Saturday 1 May 2010

Time capsule: 2

To a future owner of Dial House

I am writing this at six o'clock in the morning on May Day, 2010, sitting at my desk by the window on the top floor room on the left as you look up and using the keyboard on my Dell computer to form the words that display on screen.

I am Tony Randall and my initials, AGR, you can see at the bottom right of the sundial which I caused to be made to celebrate my 75th birthday.

My wife Julia would normally still be asleep in the next room, but she is stuck in South Africa because the airspace over Britain was closed for six days due to fears about the volcanic ash in the atmosphere blown from a volcano in Iceland.

She went out just after Easter to visit our eldest daughter Rozi who lives with her husband and daughter on the coast just north of Durban. With her went our youngest daughter Bella, with her three children.

Our middle daughter Helena is in the last month of her BA course at the University of the Arts London at which she is doing well, despite having a husband and three small children.

I am just over halfway through my MA in Biography course at the University of Buckingham.
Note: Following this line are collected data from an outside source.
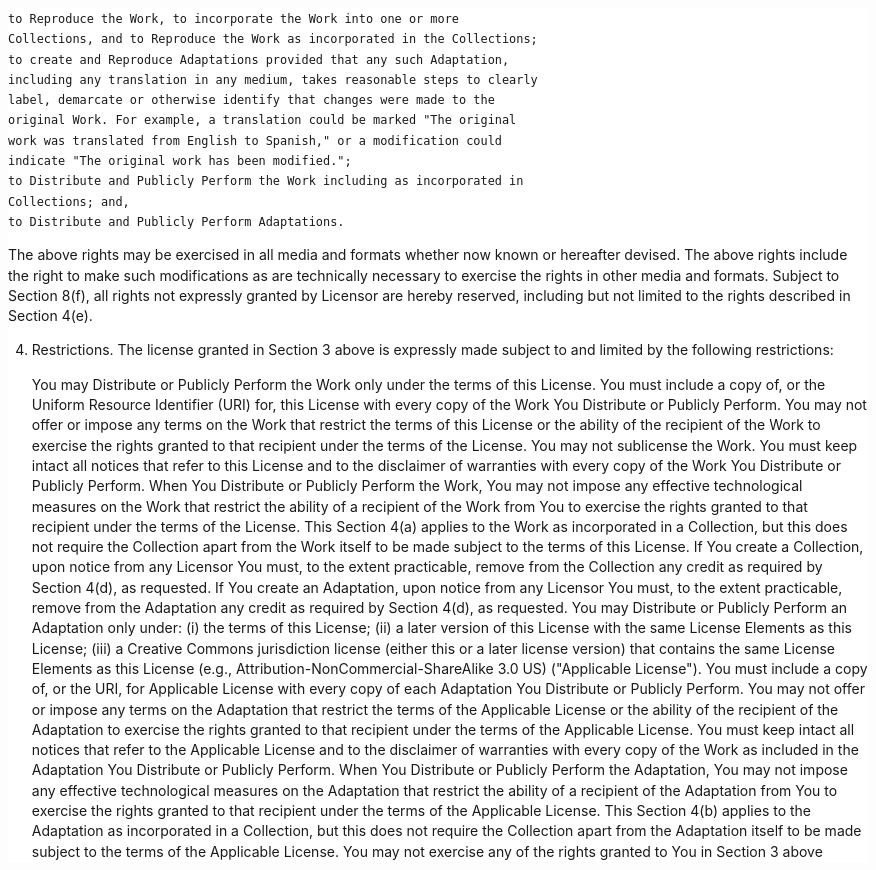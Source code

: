     to Reproduce the Work, to incorporate the Work into one or more
    Collections, and to Reproduce the Work as incorporated in the Collections;
    to create and Reproduce Adaptations provided that any such Adaptation,
    including any translation in any medium, takes reasonable steps to clearly
    label, demarcate or otherwise identify that changes were made to the
    original Work. For example, a translation could be marked "The original
    work was translated from English to Spanish," or a modification could
    indicate "The original work has been modified.";
    to Distribute and Publicly Perform the Work including as incorporated in
    Collections; and,
    to Distribute and Publicly Perform Adaptations.

The above rights may be exercised in all media and formats whether now known
or hereafter devised. The above rights include the right to make such
modifications as are technically necessary to exercise the rights in other
media and formats. Subject to Section 8(f), all rights not expressly granted
by Licensor are hereby reserved, including but not limited to the rights
described in Section 4(e).

4. Restrictions. The license granted in Section 3 above is expressly made
subject to and limited by the following restrictions:

    You may Distribute or Publicly Perform the Work only under the terms of
    this License. You must include a copy of, or the Uniform Resource
    Identifier (URI) for, this License with every copy of the Work You
    Distribute or Publicly Perform. You may not offer or impose any terms on
    the Work that restrict the terms of this License or the ability of the
    recipient of the Work to exercise the rights granted to that recipient
    under the terms of the License. You may not sublicense the Work. You must
    keep intact all notices that refer to this License and to the disclaimer
    of warranties with every copy of the Work You Distribute or Publicly
    Perform. When You Distribute or Publicly Perform the Work, You may not
    impose any effective technological measures on the Work that restrict the
    ability of a recipient of the Work from You to exercise the rights granted
    to that recipient under the terms of the License. This Section 4(a)
    applies to the Work as incorporated in a Collection, but this does not
    require the Collection apart from the Work itself to be made subject to
    the terms of this License. If You create a Collection, upon notice from
    any Licensor You must, to the extent practicable, remove from the
    Collection any credit as required by Section 4(d), as requested. If You
    create an Adaptation, upon notice from any Licensor You must, to the
    extent practicable, remove from the Adaptation any credit as required by
    Section 4(d), as requested.
    You may Distribute or Publicly Perform an Adaptation only under: (i) the
    terms of this License; (ii) a later version of this License with the same
    License Elements as this License; (iii) a Creative Commons jurisdiction
    license (either this or a later license version) that contains the same
    License Elements as this License (e.g.,
    Attribution-NonCommercial-ShareAlike 3.0 US) ("Applicable License"). You
    must include a copy of, or the URI, for Applicable License with every
    copy of each Adaptation You Distribute or Publicly Perform. You may not
    offer or impose any terms on the Adaptation that restrict the terms of
    the Applicable License or the ability of the recipient of the Adaptation
    to exercise the rights granted to that recipient under the terms of the
    Applicable License. You must keep intact all notices that refer to the
    Applicable License and to the disclaimer of warranties with every copy of
    the Work as included in the Adaptation You Distribute or Publicly Perform.
    When You Distribute or Publicly Perform the Adaptation, You may not impose
    any effective technological measures on the Adaptation that restrict the
    ability of a recipient of the Adaptation from You to exercise the rights
    granted to that recipient under the terms of the Applicable License. This
    Section 4(b) applies to the Adaptation as incorporated in a Collection,
    but this does not require the Collection apart from the Adaptation itself
    to be made subject to the terms of the Applicable License.
    You may not exercise any of the rights granted to You in Section 3 above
Perversely, they have at the start of this academic year moved the location of seminars to London, so that instead of a short stroll down Hunter Street I have to trek up to the Tesco roundabout to catch the X5 coach to Oxford and then catch the train to Marylebone from Bicester North station (or, it has to be said, if I'm feeling lazy, drive across).

It's a curious feeling writing for the eyes of someone who is quite possibly not yet born and who will almost certainly read this only after I am dead. I could go on in this vein, but I have much to do, not least of which is writing by 4 June (eek! that's now only a month away!) a 6–8,000 word paper on St Gwenffrewi, known in English as Winifred, entitled The Double Life and Afterlife of a Virgin Martyr.

I can do nothing better, I am sure, than by ending with a poem by James Elroy Flecker (who like me studied at Trinity College Oxford) entitled To a Poet a Thousand Years Hence.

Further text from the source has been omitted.